● **PROBLEM DESCRIPTION**
In the data below, which lines hold "процесса"? Copy every one.
++++ DATA IN THIS EXERCISE
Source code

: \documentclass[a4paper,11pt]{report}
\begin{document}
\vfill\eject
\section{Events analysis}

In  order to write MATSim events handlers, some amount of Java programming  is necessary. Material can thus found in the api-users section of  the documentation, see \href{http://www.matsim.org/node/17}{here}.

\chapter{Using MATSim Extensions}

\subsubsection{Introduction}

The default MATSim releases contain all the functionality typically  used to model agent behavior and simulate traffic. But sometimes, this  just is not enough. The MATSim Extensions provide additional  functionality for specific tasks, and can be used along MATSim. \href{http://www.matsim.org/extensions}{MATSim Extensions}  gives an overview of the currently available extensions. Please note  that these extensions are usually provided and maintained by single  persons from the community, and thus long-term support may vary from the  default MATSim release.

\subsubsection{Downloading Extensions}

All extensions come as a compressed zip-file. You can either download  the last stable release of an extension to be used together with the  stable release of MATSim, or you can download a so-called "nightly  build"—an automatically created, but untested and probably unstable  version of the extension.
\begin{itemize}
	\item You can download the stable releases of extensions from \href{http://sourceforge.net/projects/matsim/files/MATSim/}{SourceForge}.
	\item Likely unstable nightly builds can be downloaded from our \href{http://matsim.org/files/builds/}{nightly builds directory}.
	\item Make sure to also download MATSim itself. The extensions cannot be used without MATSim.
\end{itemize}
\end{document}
++++++++
++++ DATA IN THIS EXERCISE
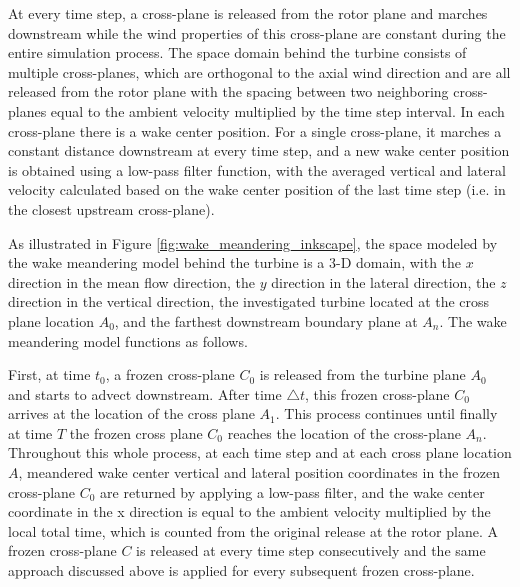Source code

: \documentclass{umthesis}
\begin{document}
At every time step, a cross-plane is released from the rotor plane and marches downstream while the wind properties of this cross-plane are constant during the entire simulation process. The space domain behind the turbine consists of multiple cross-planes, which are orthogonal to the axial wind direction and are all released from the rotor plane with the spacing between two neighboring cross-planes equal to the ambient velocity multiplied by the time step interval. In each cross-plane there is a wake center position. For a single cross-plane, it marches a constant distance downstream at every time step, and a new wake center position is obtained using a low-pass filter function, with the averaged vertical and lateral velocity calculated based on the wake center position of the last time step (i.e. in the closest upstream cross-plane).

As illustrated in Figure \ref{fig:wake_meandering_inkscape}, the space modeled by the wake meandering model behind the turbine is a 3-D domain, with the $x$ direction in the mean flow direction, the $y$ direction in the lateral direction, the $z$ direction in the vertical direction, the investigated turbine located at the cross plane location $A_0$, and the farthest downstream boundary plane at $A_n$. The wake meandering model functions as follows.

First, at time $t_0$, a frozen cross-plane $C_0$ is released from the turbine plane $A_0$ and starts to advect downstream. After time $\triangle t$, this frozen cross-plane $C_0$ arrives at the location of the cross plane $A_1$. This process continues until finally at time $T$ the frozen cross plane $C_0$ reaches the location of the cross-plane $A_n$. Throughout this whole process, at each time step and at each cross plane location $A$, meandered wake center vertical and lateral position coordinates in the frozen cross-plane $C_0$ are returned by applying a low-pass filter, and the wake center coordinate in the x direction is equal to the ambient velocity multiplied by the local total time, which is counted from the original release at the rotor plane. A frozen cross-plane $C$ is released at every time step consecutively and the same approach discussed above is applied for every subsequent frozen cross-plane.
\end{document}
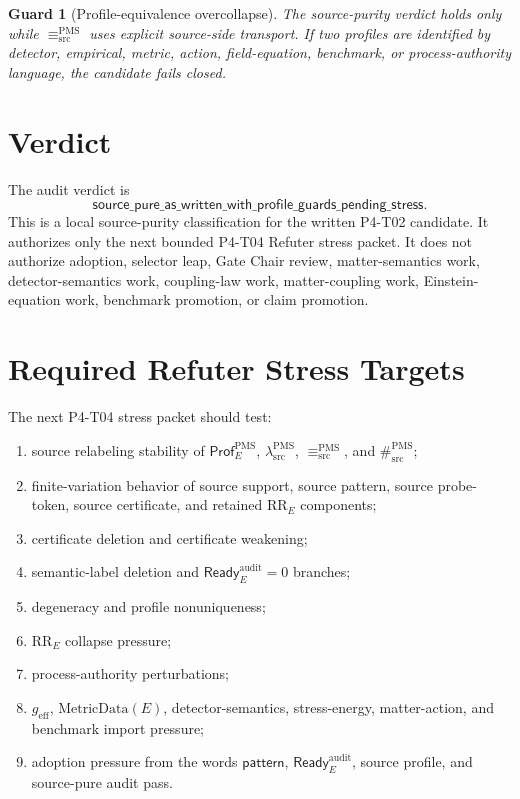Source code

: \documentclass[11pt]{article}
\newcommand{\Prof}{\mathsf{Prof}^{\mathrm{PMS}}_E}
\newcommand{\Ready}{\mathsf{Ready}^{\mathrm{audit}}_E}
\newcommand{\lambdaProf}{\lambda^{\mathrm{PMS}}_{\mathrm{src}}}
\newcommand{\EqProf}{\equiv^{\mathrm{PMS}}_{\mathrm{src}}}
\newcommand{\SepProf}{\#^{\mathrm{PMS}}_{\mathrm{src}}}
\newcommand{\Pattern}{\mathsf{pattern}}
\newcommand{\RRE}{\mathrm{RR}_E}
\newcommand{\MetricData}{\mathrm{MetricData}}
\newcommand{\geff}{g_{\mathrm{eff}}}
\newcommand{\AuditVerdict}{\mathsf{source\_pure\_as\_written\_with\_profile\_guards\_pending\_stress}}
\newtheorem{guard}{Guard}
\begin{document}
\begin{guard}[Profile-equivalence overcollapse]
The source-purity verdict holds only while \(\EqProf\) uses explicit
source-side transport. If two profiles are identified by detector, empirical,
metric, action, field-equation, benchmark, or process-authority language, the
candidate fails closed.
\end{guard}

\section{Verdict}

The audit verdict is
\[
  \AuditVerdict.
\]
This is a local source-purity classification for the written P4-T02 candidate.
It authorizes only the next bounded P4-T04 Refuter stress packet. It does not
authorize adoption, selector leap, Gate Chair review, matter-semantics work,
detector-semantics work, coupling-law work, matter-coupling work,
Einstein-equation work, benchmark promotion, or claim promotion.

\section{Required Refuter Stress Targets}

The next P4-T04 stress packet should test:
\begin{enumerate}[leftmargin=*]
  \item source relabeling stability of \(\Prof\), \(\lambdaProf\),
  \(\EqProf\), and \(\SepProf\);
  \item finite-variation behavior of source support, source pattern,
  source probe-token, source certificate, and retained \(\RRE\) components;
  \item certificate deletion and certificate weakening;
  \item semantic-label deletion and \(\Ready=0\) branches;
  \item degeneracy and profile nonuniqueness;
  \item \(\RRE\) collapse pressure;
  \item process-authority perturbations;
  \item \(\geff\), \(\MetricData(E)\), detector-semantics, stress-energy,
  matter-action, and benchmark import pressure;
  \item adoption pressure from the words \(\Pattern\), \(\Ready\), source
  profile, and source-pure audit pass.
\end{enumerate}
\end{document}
++++++++
++++ DATA IN THIS EXERCISE
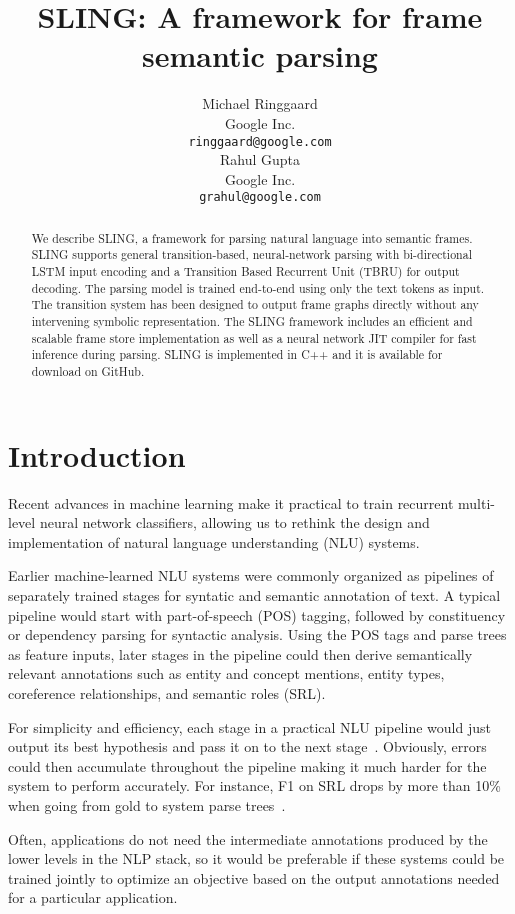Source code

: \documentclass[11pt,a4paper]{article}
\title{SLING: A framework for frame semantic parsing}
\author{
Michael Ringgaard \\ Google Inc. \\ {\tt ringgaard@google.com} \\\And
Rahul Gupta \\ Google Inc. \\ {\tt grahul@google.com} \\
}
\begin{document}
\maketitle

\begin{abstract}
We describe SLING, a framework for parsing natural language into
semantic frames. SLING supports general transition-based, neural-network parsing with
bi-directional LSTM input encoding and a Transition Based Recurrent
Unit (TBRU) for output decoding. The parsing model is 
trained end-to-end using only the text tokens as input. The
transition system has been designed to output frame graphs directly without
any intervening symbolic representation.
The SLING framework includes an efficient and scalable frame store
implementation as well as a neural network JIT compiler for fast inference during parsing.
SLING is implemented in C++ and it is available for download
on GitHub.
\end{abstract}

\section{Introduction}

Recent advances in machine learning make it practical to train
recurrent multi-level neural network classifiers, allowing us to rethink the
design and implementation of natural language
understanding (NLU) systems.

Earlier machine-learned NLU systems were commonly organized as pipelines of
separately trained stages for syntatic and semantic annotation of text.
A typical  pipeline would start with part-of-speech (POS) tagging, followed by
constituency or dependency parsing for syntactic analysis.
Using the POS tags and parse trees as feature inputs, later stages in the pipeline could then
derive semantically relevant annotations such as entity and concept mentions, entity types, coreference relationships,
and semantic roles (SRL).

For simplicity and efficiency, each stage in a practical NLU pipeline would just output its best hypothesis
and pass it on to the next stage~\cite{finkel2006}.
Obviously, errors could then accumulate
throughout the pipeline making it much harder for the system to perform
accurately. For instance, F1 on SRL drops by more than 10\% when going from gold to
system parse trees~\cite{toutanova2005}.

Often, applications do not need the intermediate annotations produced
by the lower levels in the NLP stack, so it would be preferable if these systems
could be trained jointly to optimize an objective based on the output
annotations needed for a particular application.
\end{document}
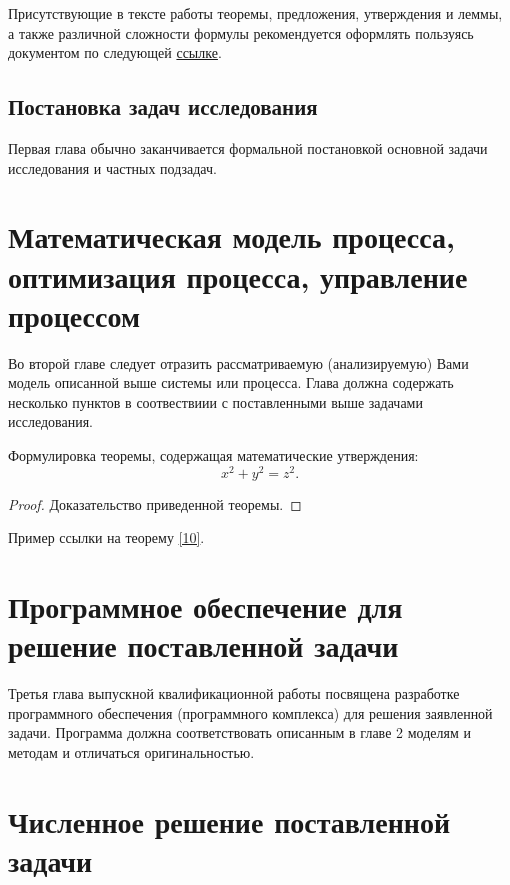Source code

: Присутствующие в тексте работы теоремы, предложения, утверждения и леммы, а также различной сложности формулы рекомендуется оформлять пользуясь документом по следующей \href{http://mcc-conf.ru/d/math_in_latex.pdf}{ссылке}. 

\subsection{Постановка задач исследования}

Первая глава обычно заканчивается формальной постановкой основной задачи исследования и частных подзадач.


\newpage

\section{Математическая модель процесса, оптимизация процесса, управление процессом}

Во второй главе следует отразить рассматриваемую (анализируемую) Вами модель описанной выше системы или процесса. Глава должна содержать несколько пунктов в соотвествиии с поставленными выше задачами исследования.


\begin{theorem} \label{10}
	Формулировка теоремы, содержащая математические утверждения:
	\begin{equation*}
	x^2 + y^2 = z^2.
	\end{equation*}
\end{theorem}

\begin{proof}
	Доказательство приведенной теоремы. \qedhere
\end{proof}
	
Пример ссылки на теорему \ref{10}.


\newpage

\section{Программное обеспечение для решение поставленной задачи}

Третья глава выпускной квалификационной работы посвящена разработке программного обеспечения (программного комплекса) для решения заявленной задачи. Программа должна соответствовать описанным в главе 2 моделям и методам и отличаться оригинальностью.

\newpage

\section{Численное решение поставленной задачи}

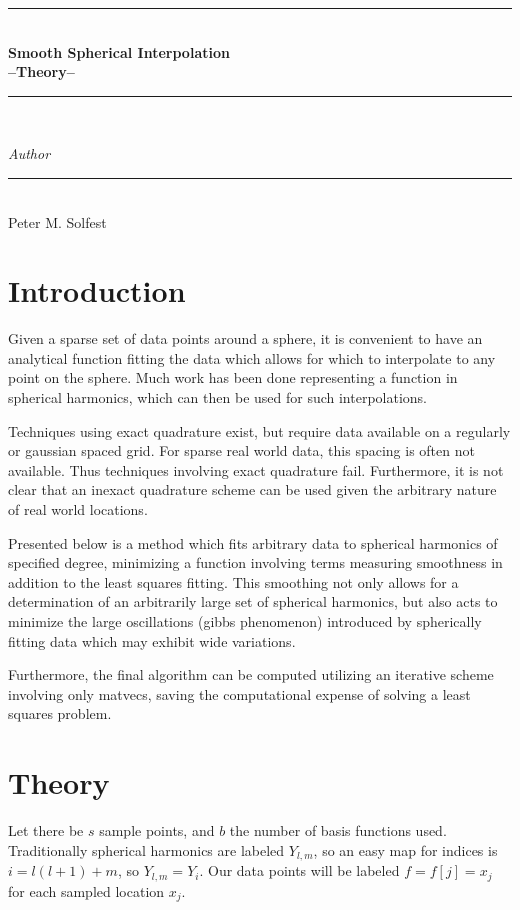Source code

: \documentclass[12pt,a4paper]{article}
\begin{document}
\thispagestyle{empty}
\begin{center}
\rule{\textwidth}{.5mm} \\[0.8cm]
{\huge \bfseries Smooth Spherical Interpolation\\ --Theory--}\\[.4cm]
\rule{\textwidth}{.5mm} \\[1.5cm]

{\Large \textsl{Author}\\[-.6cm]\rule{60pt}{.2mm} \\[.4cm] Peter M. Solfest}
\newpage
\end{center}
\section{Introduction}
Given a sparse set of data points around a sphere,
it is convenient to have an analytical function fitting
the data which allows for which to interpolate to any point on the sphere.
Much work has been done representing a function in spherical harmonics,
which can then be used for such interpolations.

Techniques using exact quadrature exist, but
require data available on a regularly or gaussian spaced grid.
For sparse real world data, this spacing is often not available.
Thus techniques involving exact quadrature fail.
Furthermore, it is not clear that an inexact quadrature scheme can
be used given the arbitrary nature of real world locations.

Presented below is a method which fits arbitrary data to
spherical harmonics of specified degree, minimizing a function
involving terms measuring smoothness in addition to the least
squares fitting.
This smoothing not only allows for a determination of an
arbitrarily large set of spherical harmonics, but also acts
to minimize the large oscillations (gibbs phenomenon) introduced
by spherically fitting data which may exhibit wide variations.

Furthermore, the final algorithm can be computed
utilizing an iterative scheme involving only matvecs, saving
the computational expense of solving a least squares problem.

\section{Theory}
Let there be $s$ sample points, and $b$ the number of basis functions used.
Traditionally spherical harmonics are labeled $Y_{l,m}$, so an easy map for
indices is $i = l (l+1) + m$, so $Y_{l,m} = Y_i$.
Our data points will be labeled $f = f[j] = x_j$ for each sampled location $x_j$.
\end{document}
++++++++
● **TASK SOLUTION**
\section{Математическая модель процесса, оптимизация процесса, управление процессом}
Во второй главе следует отразить рассматриваемую (анализируемую) Вами модель описанной выше системы или процесса. Глава должна содержать несколько пунктов в соотвествиии с поставленными выше задачами исследования.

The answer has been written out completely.